むべ:「秋を聞く」が三秋の季語。「古城址」という上五だけでもうすでに雰囲気が秋ですね。そしてどこからか鳶の鳴き声が聞こえてきて、心が静かに澄んでいくような心持ちになったのではないでしょうか。中七の「秋を聞けとぞ」がこの句の肝で、「…とぞ」が強意の中にも感動があるように思いました。

えいじ:「秋を聞く」は、三秋の季語です。あそこに飛んでいる鳶の鳴き声こそが、この城跡の秋季なのだ、というのが句意だと思います。「秋を聞く」という季語は、耳にする音そのものよりも、先ず場所というか空間を具体的に詠むのが大切のような気がしました。また、「鳶の笛」は鳶以外の鳥に使って詠んでみたくなりました。宜しくお願いいたします。

あひる:秋を聞くが三秋の季語。古城址に佇む作者に空から鳶の笛が降ってきます。「この鳶の笛こそが秋の声だよ」と言わんばかりに、繰り返し繰り返し鋭く澄んだ音色が降ってきます。高い空も古城址の佇まいも爽やかな空気も、鳶の笛に席巻されているようです。

えいいち:以前に秋を聞くが季語でしたから秋を聞けが季語なのでしょうか。秋の気配を古城址に感ぜよと笛の如く鳶が鳴いている、という句だと思いますが古城址には何もなく空は高く澄み鳶がぴゅるるるると鳴きながら飛んでいる、そんな光景を思い浮かべました。何もない古城の址に昔の豪族たちの栄枯盛衰の侘しさ、天からは寂しげな鳶の鳴き声が聞こえ深まる秋のもの哀しさをしみじみと感じさせてくれます。

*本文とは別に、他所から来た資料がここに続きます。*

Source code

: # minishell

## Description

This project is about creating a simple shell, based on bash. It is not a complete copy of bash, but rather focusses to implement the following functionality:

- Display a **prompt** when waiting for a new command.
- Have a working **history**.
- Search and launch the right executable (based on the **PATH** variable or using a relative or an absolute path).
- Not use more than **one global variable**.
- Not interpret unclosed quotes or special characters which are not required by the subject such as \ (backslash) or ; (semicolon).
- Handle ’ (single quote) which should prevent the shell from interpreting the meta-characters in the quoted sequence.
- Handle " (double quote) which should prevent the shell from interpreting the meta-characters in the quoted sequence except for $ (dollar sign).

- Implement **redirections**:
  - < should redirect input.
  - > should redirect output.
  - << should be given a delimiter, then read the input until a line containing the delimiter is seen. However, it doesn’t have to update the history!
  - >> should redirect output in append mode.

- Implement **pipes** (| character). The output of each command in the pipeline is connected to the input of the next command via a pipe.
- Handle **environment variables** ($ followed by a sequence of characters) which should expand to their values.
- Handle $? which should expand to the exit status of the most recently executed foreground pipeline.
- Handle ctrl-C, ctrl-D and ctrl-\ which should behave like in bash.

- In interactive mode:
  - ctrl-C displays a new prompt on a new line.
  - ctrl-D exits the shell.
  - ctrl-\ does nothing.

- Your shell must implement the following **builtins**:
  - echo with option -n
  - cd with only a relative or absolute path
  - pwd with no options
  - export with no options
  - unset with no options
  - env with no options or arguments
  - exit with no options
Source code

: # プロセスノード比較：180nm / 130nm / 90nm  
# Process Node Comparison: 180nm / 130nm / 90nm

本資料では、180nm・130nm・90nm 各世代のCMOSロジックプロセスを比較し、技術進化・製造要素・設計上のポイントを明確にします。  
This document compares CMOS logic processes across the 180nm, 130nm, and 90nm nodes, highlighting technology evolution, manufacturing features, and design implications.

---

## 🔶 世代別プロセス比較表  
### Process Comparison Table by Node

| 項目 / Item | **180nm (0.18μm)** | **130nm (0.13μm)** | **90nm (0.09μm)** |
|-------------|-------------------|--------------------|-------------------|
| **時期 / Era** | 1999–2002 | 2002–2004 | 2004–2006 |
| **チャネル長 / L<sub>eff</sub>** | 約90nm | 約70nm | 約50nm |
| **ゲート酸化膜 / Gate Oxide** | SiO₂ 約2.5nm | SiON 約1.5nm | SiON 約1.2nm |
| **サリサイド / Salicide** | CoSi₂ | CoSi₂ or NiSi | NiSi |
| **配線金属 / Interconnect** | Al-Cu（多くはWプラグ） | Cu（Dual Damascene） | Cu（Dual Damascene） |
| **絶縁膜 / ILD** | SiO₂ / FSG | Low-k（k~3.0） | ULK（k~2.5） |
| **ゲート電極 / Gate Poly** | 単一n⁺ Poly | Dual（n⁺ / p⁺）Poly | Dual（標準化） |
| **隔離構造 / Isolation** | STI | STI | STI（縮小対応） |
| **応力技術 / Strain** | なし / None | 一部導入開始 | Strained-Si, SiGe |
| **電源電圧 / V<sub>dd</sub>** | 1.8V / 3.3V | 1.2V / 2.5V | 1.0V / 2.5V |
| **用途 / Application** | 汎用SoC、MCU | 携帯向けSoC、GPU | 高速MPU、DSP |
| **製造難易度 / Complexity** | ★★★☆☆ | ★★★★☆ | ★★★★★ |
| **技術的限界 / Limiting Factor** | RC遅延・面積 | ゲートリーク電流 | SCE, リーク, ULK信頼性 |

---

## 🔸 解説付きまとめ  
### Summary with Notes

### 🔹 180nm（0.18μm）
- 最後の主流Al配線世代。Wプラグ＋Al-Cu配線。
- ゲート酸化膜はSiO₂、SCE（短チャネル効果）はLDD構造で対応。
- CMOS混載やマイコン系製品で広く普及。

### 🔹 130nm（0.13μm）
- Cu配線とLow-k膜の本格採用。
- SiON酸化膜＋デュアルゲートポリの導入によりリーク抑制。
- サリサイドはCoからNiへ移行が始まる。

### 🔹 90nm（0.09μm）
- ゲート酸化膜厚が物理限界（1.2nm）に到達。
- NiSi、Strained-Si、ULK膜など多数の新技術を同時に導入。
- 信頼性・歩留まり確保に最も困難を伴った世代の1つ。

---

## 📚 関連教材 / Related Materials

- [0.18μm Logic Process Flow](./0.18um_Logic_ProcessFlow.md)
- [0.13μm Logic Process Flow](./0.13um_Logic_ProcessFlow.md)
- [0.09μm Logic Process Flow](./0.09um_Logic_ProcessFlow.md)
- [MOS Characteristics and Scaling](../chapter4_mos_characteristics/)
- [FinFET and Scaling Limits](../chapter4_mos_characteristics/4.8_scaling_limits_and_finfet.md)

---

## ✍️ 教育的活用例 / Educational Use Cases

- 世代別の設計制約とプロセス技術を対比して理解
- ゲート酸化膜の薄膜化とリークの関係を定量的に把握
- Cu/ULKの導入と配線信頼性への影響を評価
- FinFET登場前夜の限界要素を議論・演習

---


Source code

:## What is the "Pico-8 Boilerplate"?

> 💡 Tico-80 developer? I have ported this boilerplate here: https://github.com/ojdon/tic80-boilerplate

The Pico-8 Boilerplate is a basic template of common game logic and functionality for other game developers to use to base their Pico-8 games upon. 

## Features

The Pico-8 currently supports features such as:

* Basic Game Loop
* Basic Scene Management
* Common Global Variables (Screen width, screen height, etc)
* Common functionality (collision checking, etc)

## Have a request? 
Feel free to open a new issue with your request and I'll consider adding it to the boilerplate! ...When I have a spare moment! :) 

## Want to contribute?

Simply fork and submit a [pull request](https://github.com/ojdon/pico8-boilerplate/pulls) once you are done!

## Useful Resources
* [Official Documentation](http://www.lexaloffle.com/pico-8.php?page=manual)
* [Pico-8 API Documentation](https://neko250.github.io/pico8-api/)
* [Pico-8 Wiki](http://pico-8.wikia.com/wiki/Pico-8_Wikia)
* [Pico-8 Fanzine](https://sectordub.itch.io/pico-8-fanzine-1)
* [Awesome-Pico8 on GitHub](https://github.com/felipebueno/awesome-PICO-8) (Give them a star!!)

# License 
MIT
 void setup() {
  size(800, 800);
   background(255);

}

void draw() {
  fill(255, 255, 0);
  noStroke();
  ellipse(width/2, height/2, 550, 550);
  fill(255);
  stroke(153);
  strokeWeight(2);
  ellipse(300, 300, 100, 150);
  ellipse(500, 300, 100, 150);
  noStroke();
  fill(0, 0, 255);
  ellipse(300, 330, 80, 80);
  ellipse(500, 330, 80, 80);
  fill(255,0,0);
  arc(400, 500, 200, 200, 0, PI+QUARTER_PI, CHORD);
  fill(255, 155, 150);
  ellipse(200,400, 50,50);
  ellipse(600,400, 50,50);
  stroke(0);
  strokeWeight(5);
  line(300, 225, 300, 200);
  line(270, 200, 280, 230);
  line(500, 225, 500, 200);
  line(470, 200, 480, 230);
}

せいじ:秋を聞くが三秋の季語。秋の澄み切った青空をバックに、高くそびえる古城址の上を鳶が舞っている。空の上から時折、鳶がぴいひょろろと笛のように鳴くのだが、それがまるで、秋の声を聞けと言わんばかりであった。作者は鳶に言われるまでもなくさまざまな秋の声を聞き秋を楽しんでいるのであるが、鳶の声を聞いてこれもまた秋の声の一つと認識させられたのであろう。